London, UK- FLock.io has collaborated with the Aptos Foundation to advance AI capabilities in generating Move programming language code. This partnership introduces a large language model (LLM) that surpasses previous standards by providing more accurate and efficient code generation for the Aptos network.
FLock.io leverages a dataset composed of community-derived Move code to boost the performance of its decentralized AI model. It aims to refine Aptos-specific coding nuances and improve code clarity and functionality. In initial tests, this model has outperformed ChatGPT-4o, handling various tasks, from basic scripts to complex applications like yield tokenization with AMM trading capabilities.

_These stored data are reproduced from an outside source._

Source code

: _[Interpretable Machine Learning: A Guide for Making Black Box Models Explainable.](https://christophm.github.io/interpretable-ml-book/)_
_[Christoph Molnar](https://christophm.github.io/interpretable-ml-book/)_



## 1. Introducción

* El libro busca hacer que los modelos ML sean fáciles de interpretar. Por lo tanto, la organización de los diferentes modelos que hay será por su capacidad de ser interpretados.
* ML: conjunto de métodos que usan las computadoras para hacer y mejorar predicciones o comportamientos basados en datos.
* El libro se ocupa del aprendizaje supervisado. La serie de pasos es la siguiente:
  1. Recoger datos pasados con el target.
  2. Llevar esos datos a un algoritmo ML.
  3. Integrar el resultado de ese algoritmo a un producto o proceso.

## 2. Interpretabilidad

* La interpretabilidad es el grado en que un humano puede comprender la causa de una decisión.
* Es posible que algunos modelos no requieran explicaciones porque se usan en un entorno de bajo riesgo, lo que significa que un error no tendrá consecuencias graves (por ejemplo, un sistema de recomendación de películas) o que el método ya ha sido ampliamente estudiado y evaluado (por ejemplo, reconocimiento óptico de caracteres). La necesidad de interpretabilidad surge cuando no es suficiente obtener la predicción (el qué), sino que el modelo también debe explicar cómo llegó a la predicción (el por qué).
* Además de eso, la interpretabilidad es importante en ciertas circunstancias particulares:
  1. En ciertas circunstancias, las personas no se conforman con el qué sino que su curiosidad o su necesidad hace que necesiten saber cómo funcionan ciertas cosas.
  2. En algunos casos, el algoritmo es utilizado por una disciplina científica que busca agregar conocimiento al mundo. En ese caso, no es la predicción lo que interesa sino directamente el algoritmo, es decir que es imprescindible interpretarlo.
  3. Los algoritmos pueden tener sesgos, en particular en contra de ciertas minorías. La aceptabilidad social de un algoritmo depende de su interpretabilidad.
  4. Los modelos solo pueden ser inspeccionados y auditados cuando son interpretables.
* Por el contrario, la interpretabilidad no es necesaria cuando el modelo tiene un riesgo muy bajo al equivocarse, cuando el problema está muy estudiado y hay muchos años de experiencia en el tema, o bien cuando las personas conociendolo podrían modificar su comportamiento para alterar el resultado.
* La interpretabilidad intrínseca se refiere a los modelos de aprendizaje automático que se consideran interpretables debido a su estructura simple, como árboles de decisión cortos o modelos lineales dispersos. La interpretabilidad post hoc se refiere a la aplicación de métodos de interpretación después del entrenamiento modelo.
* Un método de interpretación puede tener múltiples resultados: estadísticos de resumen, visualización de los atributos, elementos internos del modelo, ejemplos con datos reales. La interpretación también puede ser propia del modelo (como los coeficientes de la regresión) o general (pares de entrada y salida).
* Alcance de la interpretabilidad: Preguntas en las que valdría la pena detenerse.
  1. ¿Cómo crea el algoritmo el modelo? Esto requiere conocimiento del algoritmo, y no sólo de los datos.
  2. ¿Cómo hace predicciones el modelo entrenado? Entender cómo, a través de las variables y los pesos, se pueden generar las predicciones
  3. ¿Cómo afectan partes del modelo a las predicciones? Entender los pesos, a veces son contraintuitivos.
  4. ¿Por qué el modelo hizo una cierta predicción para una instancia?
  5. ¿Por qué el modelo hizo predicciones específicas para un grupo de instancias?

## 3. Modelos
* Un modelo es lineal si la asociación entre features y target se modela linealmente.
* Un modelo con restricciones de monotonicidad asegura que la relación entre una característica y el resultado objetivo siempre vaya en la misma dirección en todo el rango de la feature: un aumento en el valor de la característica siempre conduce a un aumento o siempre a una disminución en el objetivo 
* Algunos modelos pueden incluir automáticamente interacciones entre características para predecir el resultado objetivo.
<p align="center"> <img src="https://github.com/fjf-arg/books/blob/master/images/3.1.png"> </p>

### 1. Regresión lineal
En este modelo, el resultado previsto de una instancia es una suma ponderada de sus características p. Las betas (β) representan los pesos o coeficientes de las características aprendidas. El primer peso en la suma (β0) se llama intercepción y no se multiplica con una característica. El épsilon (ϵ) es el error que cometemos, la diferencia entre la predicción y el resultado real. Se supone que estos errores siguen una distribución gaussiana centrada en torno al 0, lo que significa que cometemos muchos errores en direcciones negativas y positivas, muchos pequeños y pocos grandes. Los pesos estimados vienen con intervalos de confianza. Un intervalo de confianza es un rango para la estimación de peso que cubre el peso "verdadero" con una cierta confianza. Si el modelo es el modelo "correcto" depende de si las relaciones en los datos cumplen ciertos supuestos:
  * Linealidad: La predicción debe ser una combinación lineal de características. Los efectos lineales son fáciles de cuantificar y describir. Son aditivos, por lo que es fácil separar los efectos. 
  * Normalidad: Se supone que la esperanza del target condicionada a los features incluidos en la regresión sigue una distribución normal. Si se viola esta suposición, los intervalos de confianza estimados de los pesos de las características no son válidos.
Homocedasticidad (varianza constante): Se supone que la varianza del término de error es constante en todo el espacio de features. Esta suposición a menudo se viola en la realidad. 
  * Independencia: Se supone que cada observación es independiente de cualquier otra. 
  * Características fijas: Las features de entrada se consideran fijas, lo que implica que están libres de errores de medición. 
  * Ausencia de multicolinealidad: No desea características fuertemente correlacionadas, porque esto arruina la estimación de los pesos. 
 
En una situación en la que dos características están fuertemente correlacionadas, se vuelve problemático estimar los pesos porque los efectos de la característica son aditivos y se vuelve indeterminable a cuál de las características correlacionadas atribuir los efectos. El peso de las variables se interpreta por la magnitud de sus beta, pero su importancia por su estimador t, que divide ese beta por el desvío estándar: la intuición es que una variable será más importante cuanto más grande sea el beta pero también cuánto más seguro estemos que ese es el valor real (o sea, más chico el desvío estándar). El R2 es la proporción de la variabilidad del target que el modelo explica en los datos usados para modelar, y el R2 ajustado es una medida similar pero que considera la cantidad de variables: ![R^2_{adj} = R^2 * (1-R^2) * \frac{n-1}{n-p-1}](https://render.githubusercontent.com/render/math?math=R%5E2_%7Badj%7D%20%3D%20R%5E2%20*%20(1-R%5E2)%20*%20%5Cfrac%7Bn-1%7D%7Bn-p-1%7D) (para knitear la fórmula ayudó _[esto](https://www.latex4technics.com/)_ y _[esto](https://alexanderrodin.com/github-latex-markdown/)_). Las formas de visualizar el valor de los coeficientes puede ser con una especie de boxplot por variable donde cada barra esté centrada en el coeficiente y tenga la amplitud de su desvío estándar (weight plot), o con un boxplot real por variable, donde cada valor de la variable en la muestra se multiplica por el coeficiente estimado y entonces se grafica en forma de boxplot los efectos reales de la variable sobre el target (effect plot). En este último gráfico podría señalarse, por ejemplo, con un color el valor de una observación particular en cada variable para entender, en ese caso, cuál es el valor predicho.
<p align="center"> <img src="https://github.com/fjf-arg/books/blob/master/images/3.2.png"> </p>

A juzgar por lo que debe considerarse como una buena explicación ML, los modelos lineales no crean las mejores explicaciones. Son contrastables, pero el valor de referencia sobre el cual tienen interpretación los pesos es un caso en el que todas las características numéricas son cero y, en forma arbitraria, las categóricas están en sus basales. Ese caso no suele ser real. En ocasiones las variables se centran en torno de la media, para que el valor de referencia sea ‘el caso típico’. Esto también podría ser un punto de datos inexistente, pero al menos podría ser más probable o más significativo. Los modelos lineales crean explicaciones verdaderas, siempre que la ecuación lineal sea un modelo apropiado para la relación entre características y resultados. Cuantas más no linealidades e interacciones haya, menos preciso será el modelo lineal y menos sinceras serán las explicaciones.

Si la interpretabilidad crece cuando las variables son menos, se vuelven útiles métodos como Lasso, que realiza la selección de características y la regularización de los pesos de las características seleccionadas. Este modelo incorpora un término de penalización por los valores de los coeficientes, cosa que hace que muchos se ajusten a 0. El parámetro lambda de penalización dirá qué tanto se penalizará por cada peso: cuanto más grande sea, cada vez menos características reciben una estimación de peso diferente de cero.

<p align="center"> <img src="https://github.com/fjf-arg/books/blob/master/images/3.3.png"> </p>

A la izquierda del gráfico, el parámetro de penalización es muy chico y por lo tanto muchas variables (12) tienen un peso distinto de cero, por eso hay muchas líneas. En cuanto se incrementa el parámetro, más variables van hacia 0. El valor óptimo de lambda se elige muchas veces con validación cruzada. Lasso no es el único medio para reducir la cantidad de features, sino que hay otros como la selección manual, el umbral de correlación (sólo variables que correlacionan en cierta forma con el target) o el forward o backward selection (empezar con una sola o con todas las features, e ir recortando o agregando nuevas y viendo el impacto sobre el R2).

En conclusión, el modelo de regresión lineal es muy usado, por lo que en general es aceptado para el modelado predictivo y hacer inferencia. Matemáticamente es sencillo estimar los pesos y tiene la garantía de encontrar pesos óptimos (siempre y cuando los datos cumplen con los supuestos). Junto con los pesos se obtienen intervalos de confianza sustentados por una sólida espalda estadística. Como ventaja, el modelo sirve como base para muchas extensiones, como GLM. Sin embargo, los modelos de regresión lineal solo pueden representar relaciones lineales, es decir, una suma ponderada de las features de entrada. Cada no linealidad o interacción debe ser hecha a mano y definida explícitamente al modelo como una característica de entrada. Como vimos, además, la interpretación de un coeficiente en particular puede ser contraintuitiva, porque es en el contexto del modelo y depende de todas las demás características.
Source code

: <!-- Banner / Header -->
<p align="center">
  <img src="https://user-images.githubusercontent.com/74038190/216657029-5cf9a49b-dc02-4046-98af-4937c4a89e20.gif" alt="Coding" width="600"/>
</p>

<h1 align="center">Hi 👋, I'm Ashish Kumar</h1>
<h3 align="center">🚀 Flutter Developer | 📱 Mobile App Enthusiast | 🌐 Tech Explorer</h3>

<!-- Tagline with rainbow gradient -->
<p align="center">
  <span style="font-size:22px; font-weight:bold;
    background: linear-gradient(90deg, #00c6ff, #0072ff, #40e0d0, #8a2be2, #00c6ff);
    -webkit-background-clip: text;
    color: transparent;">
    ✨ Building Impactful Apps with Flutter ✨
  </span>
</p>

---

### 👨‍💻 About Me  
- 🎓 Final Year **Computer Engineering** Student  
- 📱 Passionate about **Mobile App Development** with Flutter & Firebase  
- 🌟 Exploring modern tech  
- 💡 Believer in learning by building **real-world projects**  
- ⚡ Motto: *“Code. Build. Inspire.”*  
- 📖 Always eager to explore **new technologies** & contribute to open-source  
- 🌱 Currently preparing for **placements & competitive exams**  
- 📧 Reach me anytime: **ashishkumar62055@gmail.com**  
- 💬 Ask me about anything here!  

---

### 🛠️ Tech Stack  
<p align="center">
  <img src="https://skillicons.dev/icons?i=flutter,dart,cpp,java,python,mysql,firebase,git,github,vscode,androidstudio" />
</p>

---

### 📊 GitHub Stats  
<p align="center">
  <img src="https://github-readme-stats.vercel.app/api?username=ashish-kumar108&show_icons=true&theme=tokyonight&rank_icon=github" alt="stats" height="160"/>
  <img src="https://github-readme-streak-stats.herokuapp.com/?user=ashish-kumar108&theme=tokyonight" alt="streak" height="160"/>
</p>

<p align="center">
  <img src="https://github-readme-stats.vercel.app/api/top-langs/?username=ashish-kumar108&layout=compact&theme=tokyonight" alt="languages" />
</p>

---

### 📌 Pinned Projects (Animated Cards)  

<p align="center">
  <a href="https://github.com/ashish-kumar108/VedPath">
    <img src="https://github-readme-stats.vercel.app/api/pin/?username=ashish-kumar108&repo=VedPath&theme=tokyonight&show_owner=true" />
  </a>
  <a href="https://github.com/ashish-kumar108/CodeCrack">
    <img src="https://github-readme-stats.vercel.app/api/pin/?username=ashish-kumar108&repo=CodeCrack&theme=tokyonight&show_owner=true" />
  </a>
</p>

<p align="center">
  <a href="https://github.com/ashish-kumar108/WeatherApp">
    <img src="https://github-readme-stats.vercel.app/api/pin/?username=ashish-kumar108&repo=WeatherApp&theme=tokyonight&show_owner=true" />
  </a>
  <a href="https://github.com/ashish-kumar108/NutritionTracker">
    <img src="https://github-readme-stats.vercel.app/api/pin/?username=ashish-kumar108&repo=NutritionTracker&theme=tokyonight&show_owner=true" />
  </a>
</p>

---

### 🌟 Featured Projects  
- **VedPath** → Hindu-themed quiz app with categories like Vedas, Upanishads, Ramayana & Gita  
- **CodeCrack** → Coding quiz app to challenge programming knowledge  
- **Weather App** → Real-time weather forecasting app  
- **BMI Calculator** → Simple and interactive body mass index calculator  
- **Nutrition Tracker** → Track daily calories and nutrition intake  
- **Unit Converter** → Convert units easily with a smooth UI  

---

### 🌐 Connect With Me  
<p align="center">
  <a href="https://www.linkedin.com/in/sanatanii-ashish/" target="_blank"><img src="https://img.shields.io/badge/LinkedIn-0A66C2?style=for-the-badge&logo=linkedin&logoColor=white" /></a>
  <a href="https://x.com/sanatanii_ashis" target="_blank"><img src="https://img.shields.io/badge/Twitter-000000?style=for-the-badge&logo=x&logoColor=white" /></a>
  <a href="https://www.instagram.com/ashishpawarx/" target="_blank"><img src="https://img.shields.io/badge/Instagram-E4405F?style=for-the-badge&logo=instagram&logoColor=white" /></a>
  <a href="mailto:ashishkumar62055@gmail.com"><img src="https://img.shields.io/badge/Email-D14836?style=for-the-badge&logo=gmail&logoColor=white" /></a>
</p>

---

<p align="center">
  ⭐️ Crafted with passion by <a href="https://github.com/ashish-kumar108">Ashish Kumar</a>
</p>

Jiahao Sun, CEO of FLock.io, emphasized the importance of decentralized AI, stating that the model’s success illustrates the potential of community collaboration in creating specialized and sophisticated tools. FLock.io plans to expand its dataset with expert insights and establish benchmarks for evaluating performance, aiming to launch a production-ready model for Aptos developers. This future model will be hosted on FLock.io’s federated learning platform, ensuring continuous enhancement through decentralized training.
Bashar Lazaar from the Aptos Foundation highlighted that while Move on Aptos is recognized for security and efficiency, current mainstream LLMs lack strong support. The development of a Move-tuned LLM aims to promote decentralized AI advancements and make Aptos technology more accessible across the developer community.